Vu la procédure suivante :
Procédure contentieuse antérieure :
M. B... A... a demandé au tribunal administratif de Lille d'annuler la décision de la commission nationale d'agrément et de contrôle (CNAC) du conseil national des activités privées de sécurité (CNAPS) en date du 4 mars 2022 rejetant son recours administratif préalable obligatoire dirigé contre la décision du 6 octobre 2021 de la commission locale d'agrément et de contrôle Nord (CLAC) lui refusant le renouvellement de sa carte professionnelle d'agent privé de sécurité.
Par un jugement n° 2201676 du 13 juillet 2023, le tribunal administratif de Lille a rejeté sa demande.
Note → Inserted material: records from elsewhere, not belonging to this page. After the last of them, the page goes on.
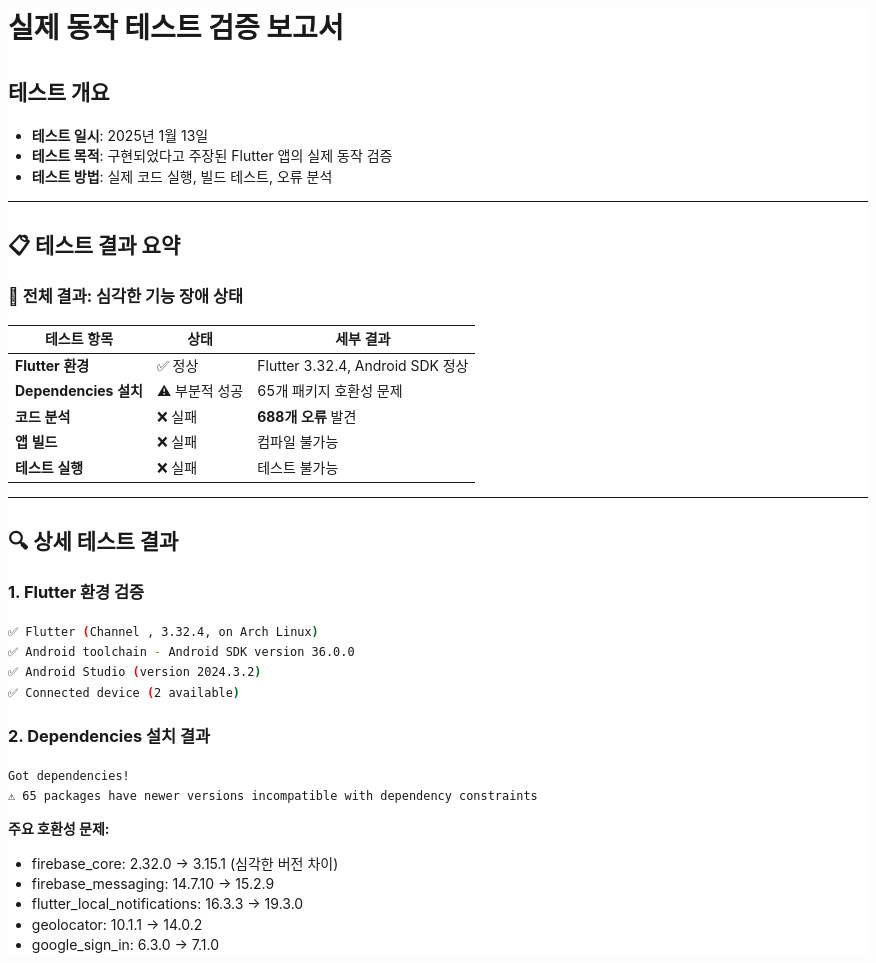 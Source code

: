# 실제 동작 테스트 검증 보고서

## 테스트 개요
- **테스트 일시**: 2025년 1월 13일
- **테스트 목적**: 구현되었다고 주장된 Flutter 앱의 실제 동작 검증
- **테스트 방법**: 실제 코드 실행, 빌드 테스트, 오류 분석

---

## 📋 테스트 결과 요약

### 🔴 **전체 결과: 심각한 기능 장애 상태**

| 테스트 항목 | 상태 | 세부 결과 |
|------------|------|----------|
| **Flutter 환경** | ✅ 정상 | Flutter 3.32.4, Android SDK 정상 |
| **Dependencies 설치** | ⚠️ 부분적 성공 | 65개 패키지 호환성 문제 |
| **코드 분석** | ❌ 실패 | **688개 오류** 발견 |
| **앱 빌드** | ❌ 실패 | 컴파일 불가능 |
| **테스트 실행** | ❌ 실패 | 테스트 불가능 |

---

## 🔍 상세 테스트 결과

### 1. Flutter 환경 검증
```bash
✅ Flutter (Channel , 3.32.4, on Arch Linux)
✅ Android toolchain - Android SDK version 36.0.0
✅ Android Studio (version 2024.3.2)
✅ Connected device (2 available)
```

### 2. Dependencies 설치 결과
```bash
Got dependencies!
⚠️ 65 packages have newer versions incompatible with dependency constraints
```

**주요 호환성 문제:**
- firebase_core: 2.32.0 → 3.15.1 (심각한 버전 차이)
- firebase_messaging: 14.7.10 → 15.2.9
- flutter_local_notifications: 16.3.3 → 19.3.0
- geolocator: 10.1.1 → 14.0.2
- google_sign_in: 6.3.0 → 7.1.0
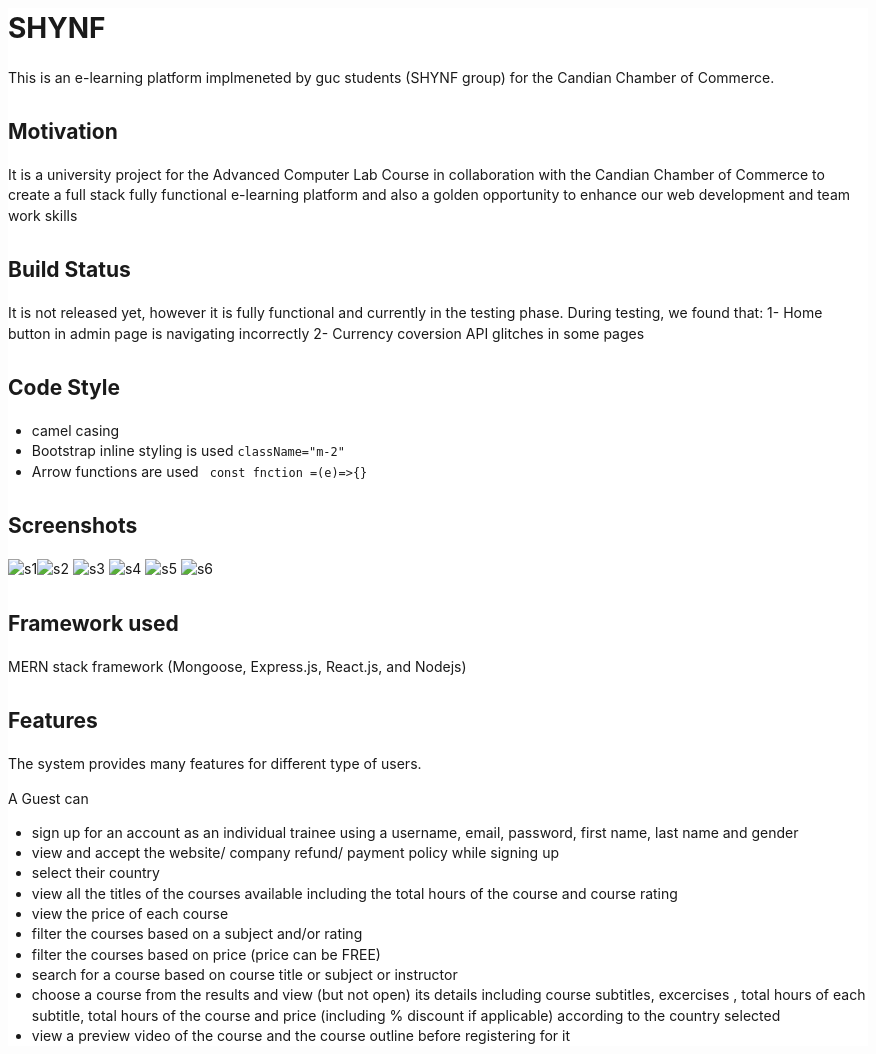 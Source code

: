 # SHYNF
<p >
 This is an e-learning platform implmeneted by guc students (SHYNF group) for the Candian Chamber of Commerce. 
</p>

## Motivation
<p>
It is a university project for the Advanced Computer Lab Course in collaboration with the Candian Chamber of Commerce to create a full stack fully functional e-learning platform and also a golden opportunity to enhance our web development and team work skills
</p>

## Build Status
<p>
It is not released yet, however it is fully functional and currently in the testing phase.
During testing, we found that:
 1- Home button in admin page is navigating incorrectly
 2- Currency coversion API glitches in some pages
</p> 

## Code Style
- camel casing
- Bootstrap inline styling is used ``` className="m-2" ```
- Arrow functions are used ```  const fnction =(e)=>{} ``` 


## Screenshots
![s1](https://user-images.githubusercontent.com/113841668/210187795-6798246b-1cfe-4bb6-8355-d49f7c23d1b6.jpg)![s2](https://user-images.githubusercontent.com/113841668/210187714-989819cb-96d6-429f-b8cb-db15fab26673.jpg)
![s3](https://user-images.githubusercontent.com/113841668/210187829-28914359-2be9-4a3a-9c51-9953aae3849e.jpg)
![s4](https://user-images.githubusercontent.com/113841668/210188012-3c036c42-b7ee-4802-a357-88702bb18c04.jpg)
![s5](https://user-images.githubusercontent.com/113841668/210188066-255089a2-2081-46ec-be0b-fe553efa6d3f.jpg)
![s6](https://user-images.githubusercontent.com/113841668/210188101-5a191061-c19b-4d18-a16f-e65e199fdcd8.jpg)



## Framework used
<p> MERN stack framework  (Mongoose, Express.js, React.js, and Nodejs)</p>

## Features
<p>The system provides many features for different type of users.</p>

A Guest can
- sign up for an account as an individual trainee using a username, email, password, first name, last name and gender
- view and accept the website/ company refund/ payment policy while signing up
- select their country 
- view all the titles of the courses available including the total hours of the course and course rating
- view the price of each course
- filter the courses based on a subject and/or rating
- filter the courses based on price (price can be FREE)
- search for a course based on course title or subject or instructor
- choose a course from the results and view (but not open) its details including course subtitles, excercises , total hours of each subtitle, total hours of the course and price (including % discount if applicable) according to the country selected
- view a preview video of the course and the course outline before registering for it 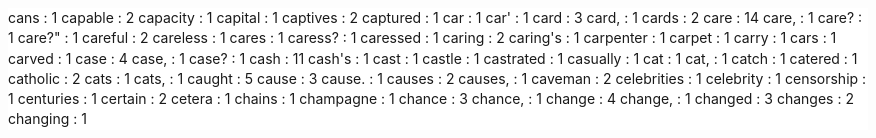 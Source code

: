cans : 1
capable : 2
capacity : 1
capital : 1
captives : 2
captured : 1
car : 1
car' : 1
card : 3
card, : 1
cards : 2
care : 14
care, : 1
care? : 1
care?" : 1
careful : 2
careless : 1
cares : 1
caress? : 1
caressed : 1
caring : 2
caring's : 1
carpenter : 1
carpet : 1
carry : 1
cars : 1
carved : 1
case : 4
case, : 1
case? : 1
cash : 11
cash's : 1
cast : 1
castle : 1
castrated : 1
casually : 1
cat : 1
cat, : 1
catch : 1
catered : 1
catholic : 2
cats : 1
cats, : 1
caught : 5
cause : 3
cause. : 1
causes : 2
causes, : 1
caveman : 2
celebrities : 1
celebrity : 1
censorship : 1
centuries : 1
certain : 2
cetera : 1
chains : 1
champagne : 1
chance : 3
chance, : 1
change : 4
change, : 1
changed : 3
changes : 2
changing : 1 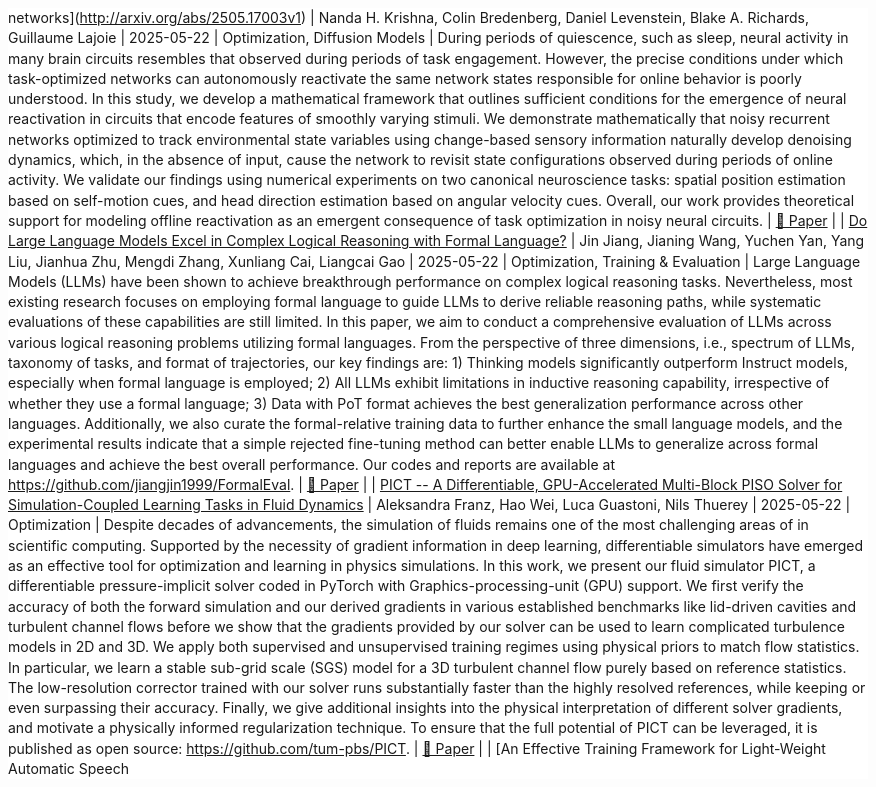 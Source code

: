   networks](http://arxiv.org/abs/2505.17003v1) | Nanda H. Krishna, Colin Bredenberg, Daniel Levenstein, Blake A. Richards, Guillaume Lajoie | 2025-05-22 | Optimization, Diffusion Models | During periods of quiescence, such as sleep, neural activity in many brain circuits resembles that observed during periods of task engagement. However, the precise conditions under which task-optimized networks can autonomously reactivate the same network states responsible for online behavior is poorly understood. In this study, we develop a mathematical framework that outlines sufficient conditions for the emergence of neural reactivation in circuits that encode features of smoothly varying stimuli. We demonstrate mathematically that noisy recurrent networks optimized to track environmental state variables using change-based sensory information naturally develop denoising dynamics, which, in the absence of input, cause the network to revisit state configurations observed during periods of online activity. We validate our findings using numerical experiments on two canonical neuroscience tasks: spatial position estimation based on self-motion cues, and head direction estimation based on angular velocity cues. Overall, our work provides theoretical support for modeling offline reactivation as an emergent consequence of task optimization in noisy neural circuits. | [🔗 Paper](http://arxiv.org/abs/2505.17003v1) |
| [Do Large Language Models Excel in Complex Logical Reasoning with Formal
  Language?](http://arxiv.org/abs/2505.16998v1) | Jin Jiang, Jianing Wang, Yuchen Yan, Yang Liu, Jianhua Zhu, Mengdi Zhang, Xunliang Cai, Liangcai Gao | 2025-05-22 | Optimization, Training & Evaluation | Large Language Models (LLMs) have been shown to achieve breakthrough performance on complex logical reasoning tasks. Nevertheless, most existing research focuses on employing formal language to guide LLMs to derive reliable reasoning paths, while systematic evaluations of these capabilities are still limited. In this paper, we aim to conduct a comprehensive evaluation of LLMs across various logical reasoning problems utilizing formal languages. From the perspective of three dimensions, i.e., spectrum of LLMs, taxonomy of tasks, and format of trajectories, our key findings are: 1) Thinking models significantly outperform Instruct models, especially when formal language is employed; 2) All LLMs exhibit limitations in inductive reasoning capability, irrespective of whether they use a formal language; 3) Data with PoT format achieves the best generalization performance across other languages. Additionally, we also curate the formal-relative training data to further enhance the small language models, and the experimental results indicate that a simple rejected fine-tuning method can better enable LLMs to generalize across formal languages and achieve the best overall performance. Our codes and reports are available at https://github.com/jiangjin1999/FormalEval. | [🔗 Paper](http://arxiv.org/abs/2505.16998v1) |
| [PICT -- A Differentiable, GPU-Accelerated Multi-Block PISO Solver for
  Simulation-Coupled Learning Tasks in Fluid Dynamics](http://arxiv.org/abs/2505.16992v1) | Aleksandra Franz, Hao Wei, Luca Guastoni, Nils Thuerey | 2025-05-22 | Optimization | Despite decades of advancements, the simulation of fluids remains one of the most challenging areas of in scientific computing. Supported by the necessity of gradient information in deep learning, differentiable simulators have emerged as an effective tool for optimization and learning in physics simulations. In this work, we present our fluid simulator PICT, a differentiable pressure-implicit solver coded in PyTorch with Graphics-processing-unit (GPU) support. We first verify the accuracy of both the forward simulation and our derived gradients in various established benchmarks like lid-driven cavities and turbulent channel flows before we show that the gradients provided by our solver can be used to learn complicated turbulence models in 2D and 3D. We apply both supervised and unsupervised training regimes using physical priors to match flow statistics. In particular, we learn a stable sub-grid scale (SGS) model for a 3D turbulent channel flow purely based on reference statistics. The low-resolution corrector trained with our solver runs substantially faster than the highly resolved references, while keeping or even surpassing their accuracy. Finally, we give additional insights into the physical interpretation of different solver gradients, and motivate a physically informed regularization technique. To ensure that the full potential of PICT can be leveraged, it is published as open source: https://github.com/tum-pbs/PICT. | [🔗 Paper](http://arxiv.org/abs/2505.16992v1) |
| [An Effective Training Framework for Light-Weight Automatic Speech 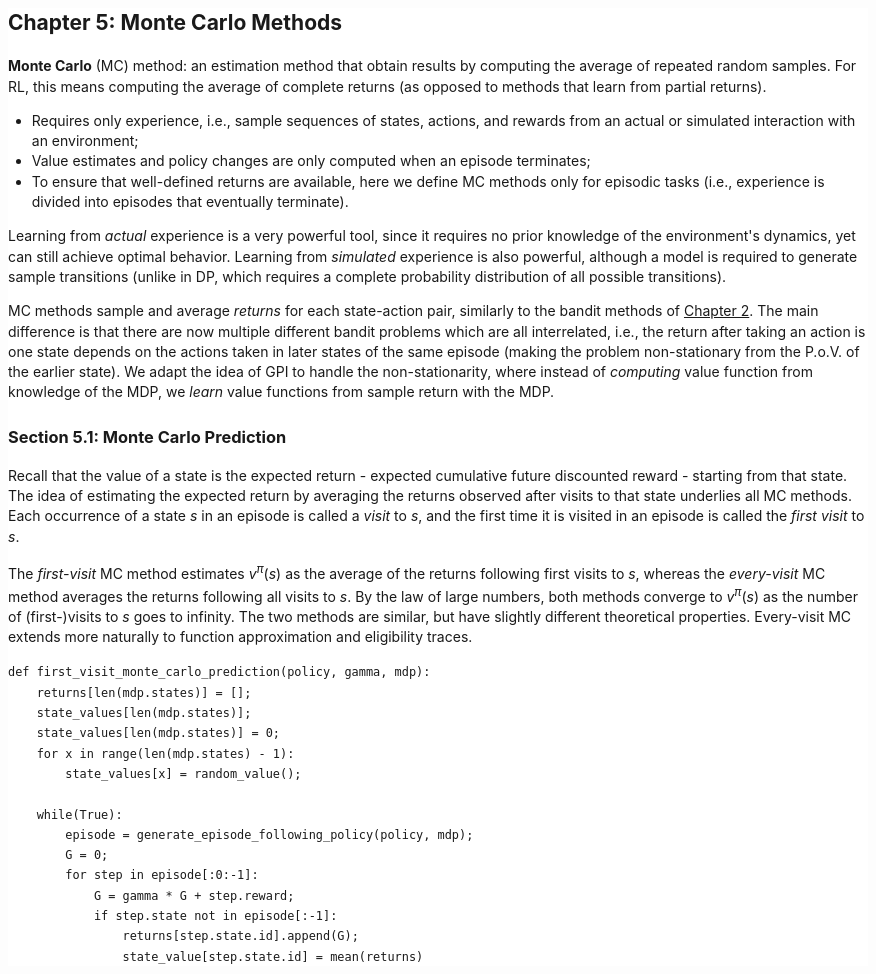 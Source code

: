 ## Chapter 5: Monte Carlo Methods

**Monte Carlo** (MC) method: an estimation method that obtain results by computing the average of repeated random samples. For RL, this means computing the average of complete returns (as opposed to methods that learn from partial returns).
- Requires only experience, i.e., sample sequences of states, actions, and rewards from an actual or simulated interaction with an environment;
- Value estimates and policy changes are only computed when an episode terminates;
- To ensure that well-defined returns are available, here we define MC methods only for episodic tasks (i.e., experience is divided into episodes that eventually terminate).

Learning from *actual* experience is a very powerful tool, since it requires no prior knowledge of the environment's dynamics, yet can still achieve optimal behavior. Learning from *simulated* experience is also powerful, although a model is required to generate sample transitions (unlike in DP, which requires a complete probability distribution of all possible transitions).

MC methods sample and average *returns* for each state-action pair, similarly to the bandit methods of [Chapter 2](#chapter-2-multi-armed-bandits). The main difference is that there are now multiple different bandit problems which are all interrelated, i.e., the return after taking an action is one state depends on the actions taken in later states of the same episode (making the problem non-stationary from the P.o.V. of the earlier state). We adapt the idea of GPI to handle the non-stationarity, where instead of *computing* value function from knowledge of the MDP, we *learn* value functions from sample return with the MDP.

### Section 5.1: Monte Carlo Prediction

Recall that the value of a state is the expected return - expected cumulative future discounted reward - starting from that state. The idea of estimating the expected return by averaging the returns observed after visits to that state underlies all MC methods. Each occurrence of a state $s$ in an episode is called a *visit* to $s$, and the first time it is visited in an episode is called the *first visit* to $s$. 

The *first-visit* MC method estimates $v^{\pi}(s)$ as the average of the returns following first visits to $s$, whereas the *every-visit* MC method averages the returns following all visits to $s$. By the law of large numbers, both methods converge to $v^{\pi}(s)$ as the number of (first-)visits to $s$ goes to infinity. The two methods are similar, but have slightly different theoretical properties. Every-visit MC extends more naturally to function approximation and eligibility traces.

```
def first_visit_monte_carlo_prediction(policy, gamma, mdp):
	returns[len(mdp.states)] = [];
	state_values[len(mdp.states)];
    state_values[len(mdp.states)] = 0;
    for x in range(len(mdp.states) - 1):
        state_values[x] = random_value();

	while(True):
		episode = generate_episode_following_policy(policy, mdp);
		G = 0;
		for step in episode[:0:-1]:
			G = gamma * G + step.reward;
			if step.state not in episode[:-1]:
				returns[step.state.id].append(G);
				state_value[step.state.id] = mean(returns)
```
Procédure devant la cour :
Par une requête, enregistrée le 13 septembre 2023, M. A..., représenté par Me Fillieux, demande à la cour :
1°) d'annuler ce jugement ;
2°) d'annuler la décision de la CNAC en date du 4 mars 2022 ;
3°) d'enjoindre au CNAPS de lui délivrer la carte professionnelle sollicitée dans un délai d'un mois à compter de la notification de l'arrêt à intervenir et sous astreinte de 200 euros par jour de retard ;
4°) de mettre à la charge du CNAPS le versement à son conseil, désigné au titre de l'aide juridictionnelle, d'une somme de 2 500 euros au titre des articles 37 de la loi du 10 juillet 1991 et L. 761-1 du code de justice administrative ou, subsidiairement, au titre du seul article L. 761-1 du même code.
Il soutient que :
- le jugement contesté est entaché d'erreurs d'appréciation ;
- la décision attaquée a été prise au terme d'une procédure irrégulière dès lors qu'il n'est pas établi que l'agent ayant consulté le traitement des antécédents judiciaires (TAJ) au cours de l'enquête administrative ait été spécialement et individuellement habilité à cet effet ;
- elle est entachée d'erreur d'appréciation dès lors que les faits lui étant reprochés ne peuvent être regardés comme étant incompatibles avec l'exercice des fonctions d'agent privé de sécurité ;
Par un mémoire en défense, enregistré le 10 juin 2024, le CNAPS, représenté par Me Cano, conclut au rejet de la requête d'appel de M. A... et à ce qu'une somme 500 euros soit mise à sa charge au titre de l'article L. 761-1 du code de justice administrative.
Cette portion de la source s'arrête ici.